__Problem to solve__
Say how many lines of the listing below hold the string "social", and say nothing else.

__Material provided__

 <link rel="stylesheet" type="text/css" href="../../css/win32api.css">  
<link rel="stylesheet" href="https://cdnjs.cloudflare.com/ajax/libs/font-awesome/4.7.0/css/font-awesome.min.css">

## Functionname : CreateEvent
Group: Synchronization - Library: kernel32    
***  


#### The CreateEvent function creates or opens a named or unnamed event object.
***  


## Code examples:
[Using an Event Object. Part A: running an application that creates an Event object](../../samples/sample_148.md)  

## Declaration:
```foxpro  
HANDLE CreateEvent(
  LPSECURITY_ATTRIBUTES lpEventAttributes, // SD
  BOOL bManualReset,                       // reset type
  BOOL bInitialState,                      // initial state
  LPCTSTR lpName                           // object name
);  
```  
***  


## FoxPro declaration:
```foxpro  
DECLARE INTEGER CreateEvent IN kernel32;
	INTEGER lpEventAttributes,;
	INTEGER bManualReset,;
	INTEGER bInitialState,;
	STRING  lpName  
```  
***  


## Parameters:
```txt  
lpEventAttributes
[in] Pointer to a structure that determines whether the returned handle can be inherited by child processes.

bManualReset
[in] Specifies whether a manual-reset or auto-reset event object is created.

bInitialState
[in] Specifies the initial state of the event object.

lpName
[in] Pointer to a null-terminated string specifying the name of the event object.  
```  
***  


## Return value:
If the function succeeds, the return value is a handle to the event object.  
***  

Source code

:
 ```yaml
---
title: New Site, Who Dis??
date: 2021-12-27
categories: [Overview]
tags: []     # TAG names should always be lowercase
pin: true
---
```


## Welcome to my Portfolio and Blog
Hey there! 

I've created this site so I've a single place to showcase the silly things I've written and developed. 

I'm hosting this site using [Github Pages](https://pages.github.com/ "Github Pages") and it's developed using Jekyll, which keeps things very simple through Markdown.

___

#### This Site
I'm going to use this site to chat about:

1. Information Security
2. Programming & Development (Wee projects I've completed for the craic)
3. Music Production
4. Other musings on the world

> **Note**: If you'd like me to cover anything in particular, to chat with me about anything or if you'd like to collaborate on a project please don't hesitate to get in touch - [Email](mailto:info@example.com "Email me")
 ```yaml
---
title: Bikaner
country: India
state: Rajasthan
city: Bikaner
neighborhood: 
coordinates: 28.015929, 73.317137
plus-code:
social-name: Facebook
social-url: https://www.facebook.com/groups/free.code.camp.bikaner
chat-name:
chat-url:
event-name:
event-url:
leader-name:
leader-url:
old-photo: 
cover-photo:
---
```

__Written response__
2